PSA: It’s Women in Medicine month. I would be completely remiss if I didn’t have at least one feminist post this month.
And a warning: Have you heard of Feminist Fight Club (FFC)? No? I’ll warn you that there’s some salty language over there, so if you’re easily offended it may not be for you. That said, it’s a how to guide for fighting sexism with plenty of data. It’s my current read, and I’m loving it. It’s also providing me with some inspiration.
Before you question if there’s a need in surgery and in medicine for something like FFC, I assure you that there still is. Although women have been half of all medical students for a decade or more, our gains in academia and leadership simply aren’t matching the numbers there- and it’s not simply a time decay phenomenon. Women enter academics at a lower rate, and our attrition rates are higher. Even with our equivalent levels of training, we are paid less. These are all simple facts. So, yes, while FFC isn’t written about careers in medicine, it’s no less applicable in our professional world.
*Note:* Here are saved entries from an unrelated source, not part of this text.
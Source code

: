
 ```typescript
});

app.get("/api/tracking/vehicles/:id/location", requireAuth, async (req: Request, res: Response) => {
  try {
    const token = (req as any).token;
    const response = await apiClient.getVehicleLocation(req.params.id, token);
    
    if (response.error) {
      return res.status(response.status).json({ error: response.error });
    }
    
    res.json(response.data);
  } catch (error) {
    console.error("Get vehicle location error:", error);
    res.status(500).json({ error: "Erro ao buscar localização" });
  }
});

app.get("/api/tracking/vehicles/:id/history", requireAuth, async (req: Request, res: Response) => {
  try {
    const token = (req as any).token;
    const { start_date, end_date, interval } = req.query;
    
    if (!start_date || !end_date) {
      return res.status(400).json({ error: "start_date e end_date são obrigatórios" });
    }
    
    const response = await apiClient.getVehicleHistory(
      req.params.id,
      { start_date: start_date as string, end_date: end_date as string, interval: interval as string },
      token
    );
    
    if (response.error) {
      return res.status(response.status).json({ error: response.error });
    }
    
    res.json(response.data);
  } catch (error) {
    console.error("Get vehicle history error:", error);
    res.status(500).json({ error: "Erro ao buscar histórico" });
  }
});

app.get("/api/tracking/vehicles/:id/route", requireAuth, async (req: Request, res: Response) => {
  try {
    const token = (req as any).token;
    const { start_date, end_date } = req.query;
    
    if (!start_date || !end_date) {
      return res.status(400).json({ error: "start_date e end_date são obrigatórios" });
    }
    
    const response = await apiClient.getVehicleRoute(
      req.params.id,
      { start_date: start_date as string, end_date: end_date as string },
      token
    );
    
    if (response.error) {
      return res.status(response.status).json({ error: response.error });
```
Bennett divides her stories and facts into a few key areas:
- Know the enemy (for the record, it’s patriarchy, not men in general)
- Know yourself
- Booby traps (a/k/a “
- Get your speak on
- F you, Pay me
- WWJD- What would Josh (a really average white guy) do?
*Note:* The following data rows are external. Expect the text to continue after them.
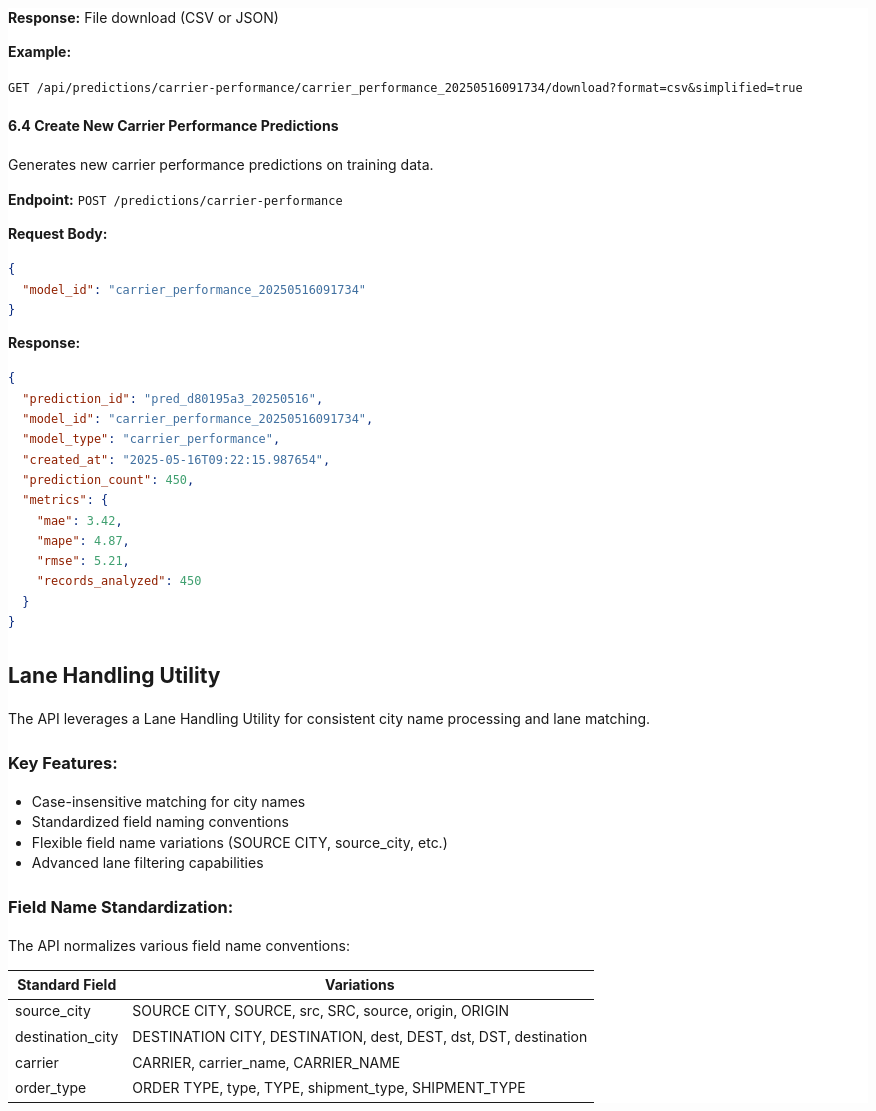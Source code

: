 **Response:**
File download (CSV or JSON)

**Example:**
```
GET /api/predictions/carrier-performance/carrier_performance_20250516091734/download?format=csv&simplified=true
```

#### 6.4 Create New Carrier Performance Predictions

Generates new carrier performance predictions on training data.

**Endpoint:** `POST /predictions/carrier-performance`

**Request Body:**
```json
{
  "model_id": "carrier_performance_20250516091734"
}
```

**Response:**
```json
{
  "prediction_id": "pred_d80195a3_20250516",
  "model_id": "carrier_performance_20250516091734",
  "model_type": "carrier_performance",
  "created_at": "2025-05-16T09:22:15.987654",
  "prediction_count": 450,
  "metrics": {
    "mae": 3.42,
    "mape": 4.87,
    "rmse": 5.21,
    "records_analyzed": 450
  }
}
```

## Lane Handling Utility

The API leverages a Lane Handling Utility for consistent city name processing and lane matching.

### Key Features:

- Case-insensitive matching for city names
- Standardized field naming conventions
- Flexible field name variations (SOURCE CITY, source_city, etc.)
- Advanced lane filtering capabilities

### Field Name Standardization:

The API normalizes various field name conventions:

| Standard Field | Variations |
|----------------|------------|
| source_city    | SOURCE CITY, SOURCE, src, SRC, source, origin, ORIGIN |
| destination_city | DESTINATION CITY, DESTINATION, dest, DEST, dst, DST, destination |
| carrier        | CARRIER, carrier_name, CARRIER_NAME |
| order_type     | ORDER TYPE, type, TYPE, shipment_type, SHIPMENT_TYPE |
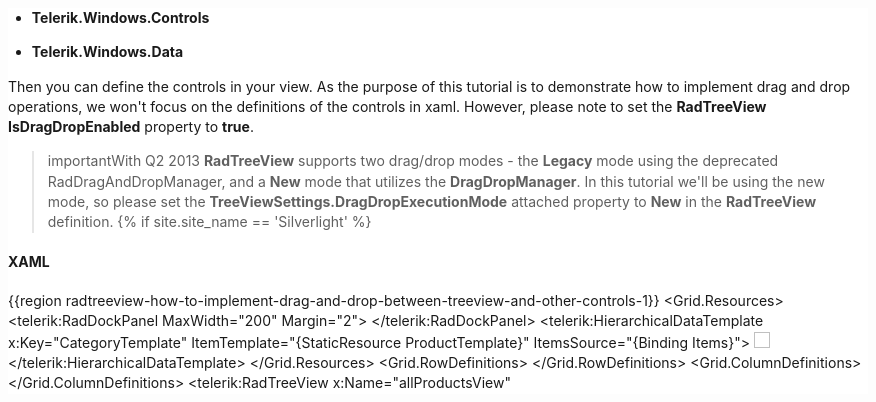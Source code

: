 * __Telerik.Windows.Controls__

* __Telerik.Windows.Data__

Then you can define the controls in your view. As the purpose of this tutorial is to demonstrate how to implement drag and drop operations, we won't focus on the definitions of the controls in xaml. However, please note to set the __RadTreeView IsDragDropEnabled__ property to __true__.
		

>importantWith Q2 2013 __RadTreeView__ supports two drag/drop modes - the __Legacy__ mode using the deprecated RadDragAndDropManager, and a __New__ mode that utilizes the __DragDropManager__. In this tutorial we'll be using the new mode, so please set the __TreeViewSettings.DragDropExecutionMode__ attached property to __New__ in the __RadTreeView__ definition.
		  {% if site.site_name == 'Silverlight' %}

#### __XAML__

{{region radtreeview-how-to-implement-drag-and-drop-between-treeview-and-other-controls-1}}
	 <Grid x:Name="LayoutRoot"
	          Margin="8"
	          Background="White">
	        <Grid.Resources>
	            <DataTemplate x:Key="ProductTemplate">
	                <telerik:RadDockPanel MaxWidth="200" Margin="2">
	                    <TextBlock Foreground="{telerik:Windows8Resource ResourceKey=MarkerBrush}"
	                               Text="{Binding Name}"
	                               telerik:RadDockPanel.Dock="Top" />
	                    <TextBlock Foreground="{telerik:Windows8Resource ResourceKey=AccentBrush}"
	                               Text="{Binding UnitPrice}"
	                               telerik:RadDockPanel.Dock="Left" />
	                    <TextBlock Margin="2 0 0 0"
	                               Foreground="{telerik:Windows8Resource ResourceKey=StrongBrush}"
	                               Text="{Binding Description}"
	                               TextWrapping="Wrap"
	                               telerik:RadDockPanel.Dock="Left" />
	                </telerik:RadDockPanel>
	            </DataTemplate>
	            <telerik:HierarchicalDataTemplate x:Key="CategoryTemplate"
	                                      ItemTemplate="{StaticResource ProductTemplate}"
	                                      ItemsSource="{Binding Items}">
	                <StackPanel Orientation="Horizontal">
	                    <Image Width="16"
	                           Height="16"
	                           Margin="3"
	                           VerticalAlignment="Center"
	                           Source="Images/folder_icon.png" />
	                    <TextBlock Margin="2"
	                               VerticalAlignment="Center"
	                               Foreground="{telerik:Windows8Resource ResourceKey=MarkerBrush}"
	                               Text="{Binding Name}" />
	                </StackPanel>
	            </telerik:HierarchicalDataTemplate>
	            <Style TargetType="telerik:RadTreeViewItem">
	                <Setter Property="IsExpanded" Value="True" />
	            </Style>
	        </Grid.Resources>
	        <Grid.RowDefinitions>
	            <RowDefinition />
	            <RowDefinition />
	        </Grid.RowDefinitions>
	        <Grid.ColumnDefinitions>
	            <ColumnDefinition Width="2*" />
	            <ColumnDefinition Width="3*" />
	        </Grid.ColumnDefinitions>
	        <!--  All Products  -->
	        <telerik:RadTreeView x:Name="allProductsView"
Interestingly, several of these concepts, particularly those around effective communications, align with key features of Executive Presence, which were published in a more “formal”/ professional manner.
One of the bits in Feminist Fight Club that resonated the most with me was one of the ground rules for Bennett’s group- no mean girls. We are all in this together, and if we’re busy fighting with you, we can’t get the work done. You’re a distraction. If you’re a mean girl, we’re still fighting the patriarchy on your behalf. We’re just not including you in our meetings about how we’re getting it done. Work this important requires a drama-free zone.
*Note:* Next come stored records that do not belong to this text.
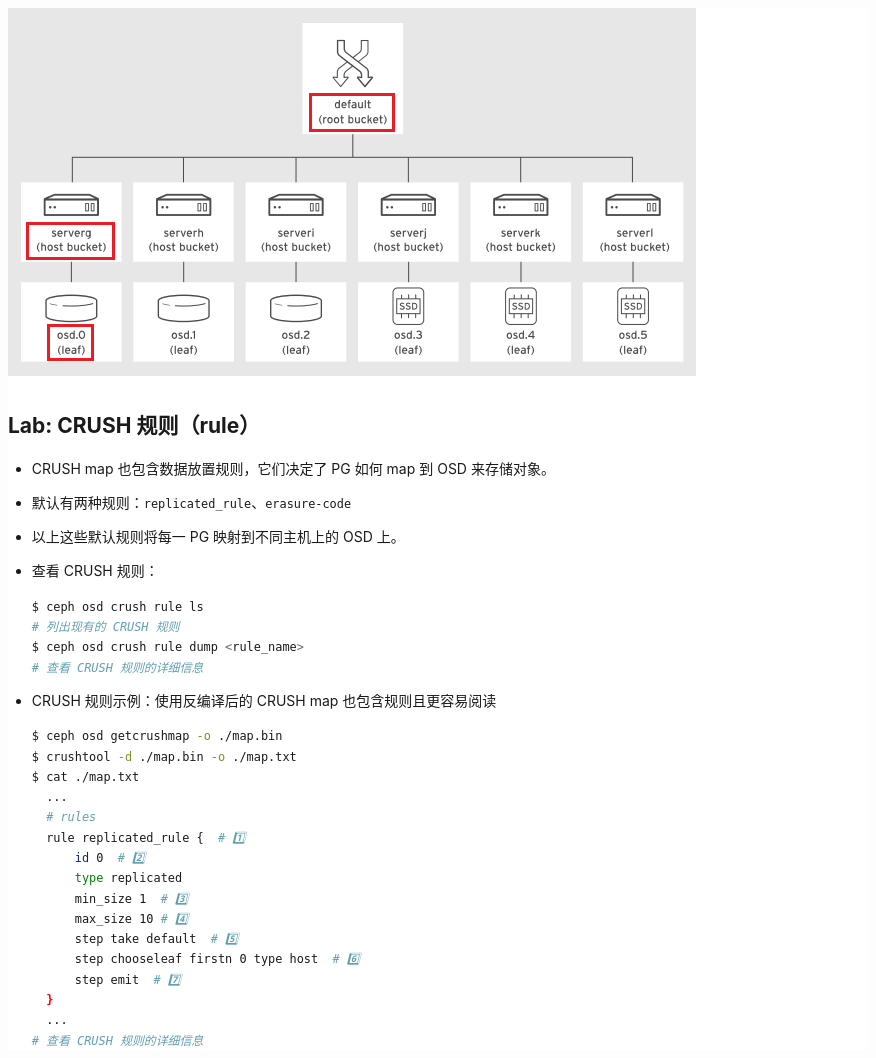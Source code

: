   ![crush-map-bucket-2](images/crush-map-bucket-2.jpg)

## Lab: CRUSH 规则（rule）

- CRUSH map 也包含数据放置规则，它们决定了 PG 如何 map 到 OSD 来存储对象。
- 默认有两种规则：`replicated_rule`、`erasure-code`
- 以上这些默认规则将每一 PG 映射到不同主机上的 OSD 上。
- 查看 CRUSH 规则：
  
  ```bash
  $ ceph osd crush rule ls
  # 列出现有的 CRUSH 规则
  $ ceph osd crush rule dump <rule_name>
  # 查看 CRUSH 规则的详细信息
  ```

- CRUSH 规则示例：使用反编译后的 CRUSH map 也包含规则且更容易阅读
  
  ```bash
  $ ceph osd getcrushmap -o ./map.bin
  $ crushtool -d ./map.bin -o ./map.txt
  $ cat ./map.txt
    ...
    # rules
    rule replicated_rule {  # 1️⃣
        id 0  # 2️⃣
        type replicated
        min_size 1  # 3️⃣
        max_size 10 # 4️⃣
        step take default  # 5️⃣
        step chooseleaf firstn 0 type host  # 6️⃣
        step emit  # 7️⃣
    }
    ...
  # 查看 CRUSH 规则的详细信息
  ```
  
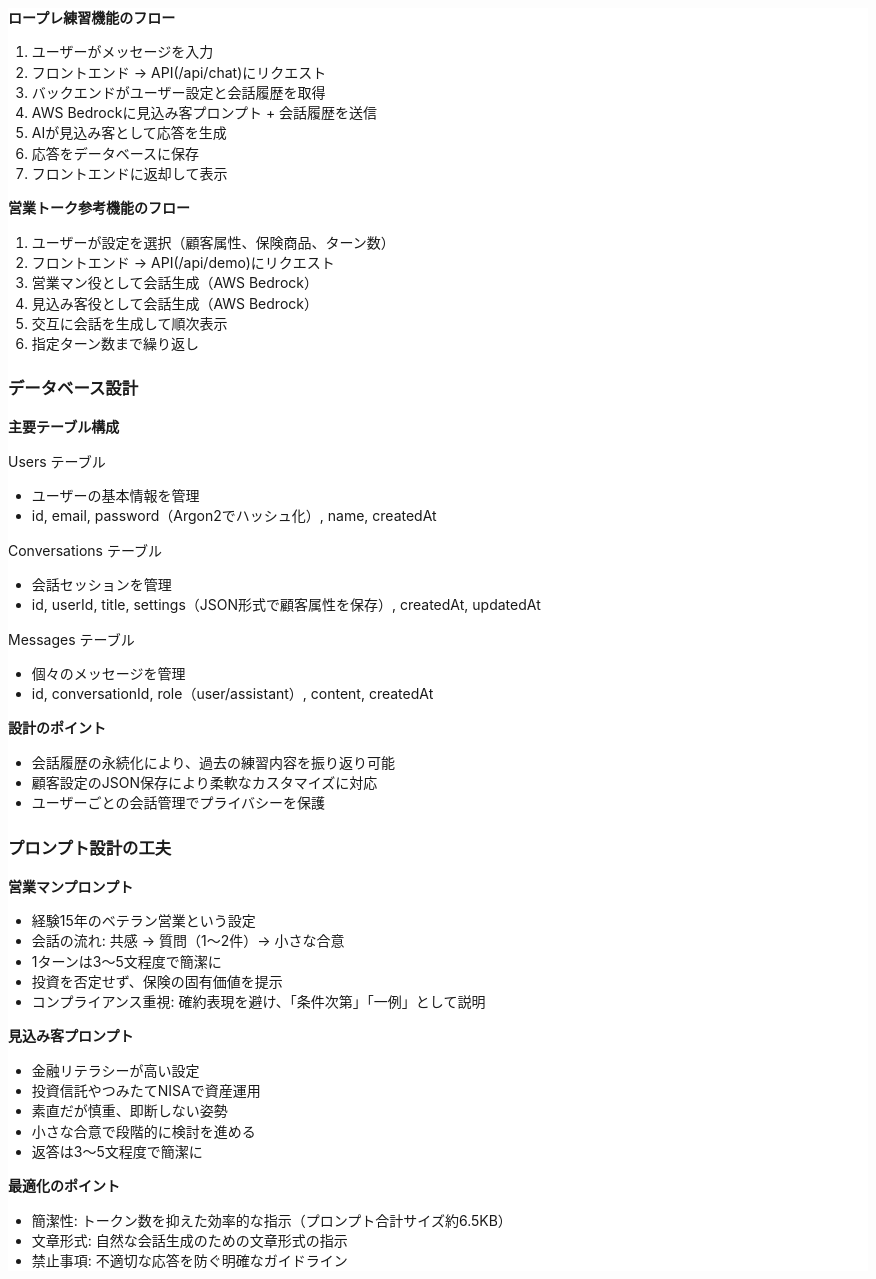 **ロープレ練習機能のフロー**
1. ユーザーがメッセージを入力
2. フロントエンド → API(/api/chat)にリクエスト
3. バックエンドがユーザー設定と会話履歴を取得
4. AWS Bedrockに見込み客プロンプト + 会話履歴を送信
5. AIが見込み客として応答を生成
6. 応答をデータベースに保存
7. フロントエンドに返却して表示

**営業トーク参考機能のフロー**
1. ユーザーが設定を選択（顧客属性、保険商品、ターン数）
2. フロントエンド → API(/api/demo)にリクエスト
3. 営業マン役として会話生成（AWS Bedrock）
4. 見込み客役として会話生成（AWS Bedrock）
5. 交互に会話を生成して順次表示
6. 指定ターン数まで繰り返し

### データベース設計

**主要テーブル構成**

Users テーブル
- ユーザーの基本情報を管理
- id, email, password（Argon2でハッシュ化）, name, createdAt

Conversations テーブル
- 会話セッションを管理
- id, userId, title, settings（JSON形式で顧客属性を保存）, createdAt, updatedAt

Messages テーブル
- 個々のメッセージを管理
- id, conversationId, role（user/assistant）, content, createdAt

**設計のポイント**
- 会話履歴の永続化により、過去の練習内容を振り返り可能
- 顧客設定のJSON保存により柔軟なカスタマイズに対応
- ユーザーごとの会話管理でプライバシーを保護

### プロンプト設計の工夫

**営業マンプロンプト**
- 経験15年のベテラン営業という設定
- 会話の流れ: 共感 → 質問（1〜2件）→ 小さな合意
- 1ターンは3〜5文程度で簡潔に
- 投資を否定せず、保険の固有価値を提示
- コンプライアンス重視: 確約表現を避け、「条件次第」「一例」として説明

**見込み客プロンプト**
- 金融リテラシーが高い設定
- 投資信託やつみたてNISAで資産運用
- 素直だが慎重、即断しない姿勢
- 小さな合意で段階的に検討を進める
- 返答は3〜5文程度で簡潔に

**最適化のポイント**
- 簡潔性: トークン数を抑えた効率的な指示（プロンプト合計サイズ約6.5KB）
- 文章形式: 自然な会話生成のための文章形式の指示
- 禁止事項: 不適切な応答を防ぐ明確なガイドライン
I’m going to borrow Bennett’s questions that she includes as discussion topics for a Feminist Fight Club meeting, and I’m going to encourage you (reader) to think about them, to develop your own set of responses. Note: Men and Women both welcome to play!
- Where do you want to be in 5 years?
- What’s your biggest pet peeve at work?
- What career goals do you have, and who can help you to achieve them (include yourself on the list!)?
- When is the last time you were proud at work? Why?
- (For those who read the book) Try out a FFC ninja move, keep notes on how it worked, and report back to some like-minded friends. Guys, you also have FFC ninja moves that start on Page 239. We’re all in this together.
You’re not crazy. It is real. And being aware of it is the first step to solving the problem.
Apropos of nothing at all: The best piece of advice appears on page 103- Take the nap.